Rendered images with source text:
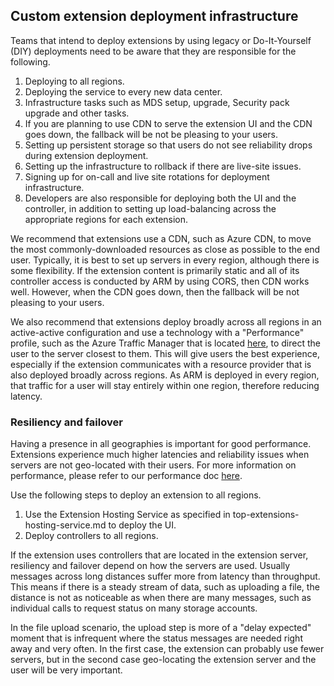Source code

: <a name="custom-extension-deployment-infrastructure"></a>
## Custom extension deployment infrastructure

Teams that intend to deploy extensions by using legacy or Do-It-Yourself (DIY) deployments need to be aware that they are responsible for the following.

1. Deploying to all regions.
1. Deploying the service to every new data center.
1. Infrastructure tasks such as MDS setup, upgrade, Security pack upgrade and other tasks.
1. If you are planning to use CDN to serve the extension UI and the CDN goes down, the fallback will be not be pleasing to your users.
1. Setting up persistent storage so that users do not see reliability drops during extension deployment.
1. Setting up the infrastructure to rollback if there are live-site issues.
1. Signing up for on-call and live site rotations for deployment infrastructure.
1. Developers are also responsible for deploying both the UI and the controller, in addition to setting up load-balancing across the appropriate regions for each extension.

We recommend that extensions use a CDN, such as Azure CDN, to move the most commonly-downloaded resources as close as possible to the end user. Typically, it is best to set up servers in every region, although there is some flexibility. If the extension content is primarily static and all of its controller access is conducted by ARM by using CORS, then CDN works well. However, when the CDN goes down, then the fallback will be not pleasing to your users.

We also recommend that extensions deploy broadly across all regions in an active-active configuration and use a technology with a "Performance" profile, such as the Azure Traffic Manager that is located [here](https://azure.microsoft.com/en-us/documentation/articles/traffic-manager-overview), to direct the user to the server closest to them. This will give users the best experience, especially if the extension communicates with a resource provider that is also deployed broadly across regions. As ARM is deployed in every region, that traffic for a user will stay entirely within one region, therefore reducing latency.

<a name="custom-extension-deployment-infrastructure-resiliency-and-failover"></a>
### Resiliency and failover

Having a presence in all geographies is important for good performance. Extensions experience much higher latencies and reliability issues when servers are not geo-located with their users. For more information on performance, please refer to our performance doc [here](/portal-sdk/generated/top-extensions-performance-profiling.md).

Use the following steps to deploy an extension to all regions.

1. Use the Extension Hosting Service as specified in top-extensions-hosting-service.md to deploy the UI.
2. Deploy controllers to all regions.

If the extension uses controllers that are located in the extension server, resiliency and failover depend on how the servers are used.
Usually messages across long distances suffer more from latency than throughput. This means if there is a steady stream of data, such as uploading a file, the distance is not as noticeable as when there are many messages, such as individual calls to request status on many storage accounts.

In the file upload scenario, the upload step is more of a "delay expected" moment that is infrequent where the status messages are needed right away and very often. In the first case, the extension can probably use fewer servers, but in the second case geo-locating the extension server and the user will be very important.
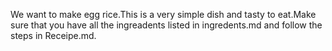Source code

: We want to make egg rice.This is a very simple dish and tasty to eat.Make sure that you have all the ingreadents listed in ingredents.md and follow the steps in Receipe.md.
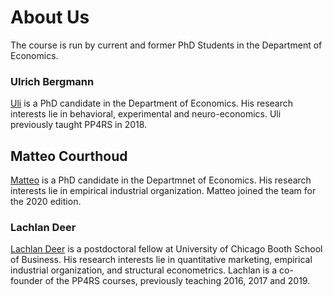 # About Us

The course is run by current and former PhD Students in the Department of Economics.

### Ulrich Bergmann

[Uli](https://www.econ.uzh.ch/en/people/graduatestudents/bergmann.html) is a PhD candidate in the Department of Economics. His research interests lie in behavioral, experimental and neuro-economics.
Uli previously taught PP4RS in 2018.

## Matteo Courthoud

[Matteo](http://www.econ.uzh.ch/en/people/graduatestudents/courthoud.html) is a PhD candidate in the Departmnet of Economics. His research interests lie in empirical industrial organization. Matteo joined the team for the 2020 edition.

### Lachlan Deer

[Lachlan Deer](https://lachlandeer.github.io) is a postdoctoral fellow at University of Chicago Booth School of Business. His research interests lie in quantitative marketing, empirical industrial organization, and structural econometrics. Lachlan is a co-founder of the PP4RS courses, previously teaching 2016, 2017 and 2019.
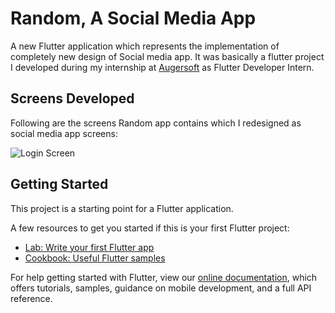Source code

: 
# Random, A Social Media App

A new Flutter application which represents the implementation of completely new design of Social media app. It was basically a flutter project I developed during my internship at [Augersoft](https://www.augersoft.com/) as Flutter Developer Intern.

## Screens Developed

Following are the screens Random app contains which I redesigned as social media app screens:

![Login Screen](https://github.com/ZAINBASHARATALI/Random-a-social-media-flutter-app-/blob/master/video&images/Screenshot%202022-04-15%20at%2010.42.23%20PM.png?raw=true)




## Getting Started

This project is a starting point for a Flutter application.

A few resources to get you started if this is your first Flutter project:

- [Lab: Write your first Flutter app](https://flutter.dev/docs/get-started/codelab)
- [Cookbook: Useful Flutter samples](https://flutter.dev/docs/cookbook)

For help getting started with Flutter, view our
[online documentation](https://flutter.dev/docs), which offers tutorials,
samples, guidance on mobile development, and a full API reference.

» **Task directions**
Reply with one number, the count of lines in the entries that hold the string "graduatestudents".

» **Response below**
2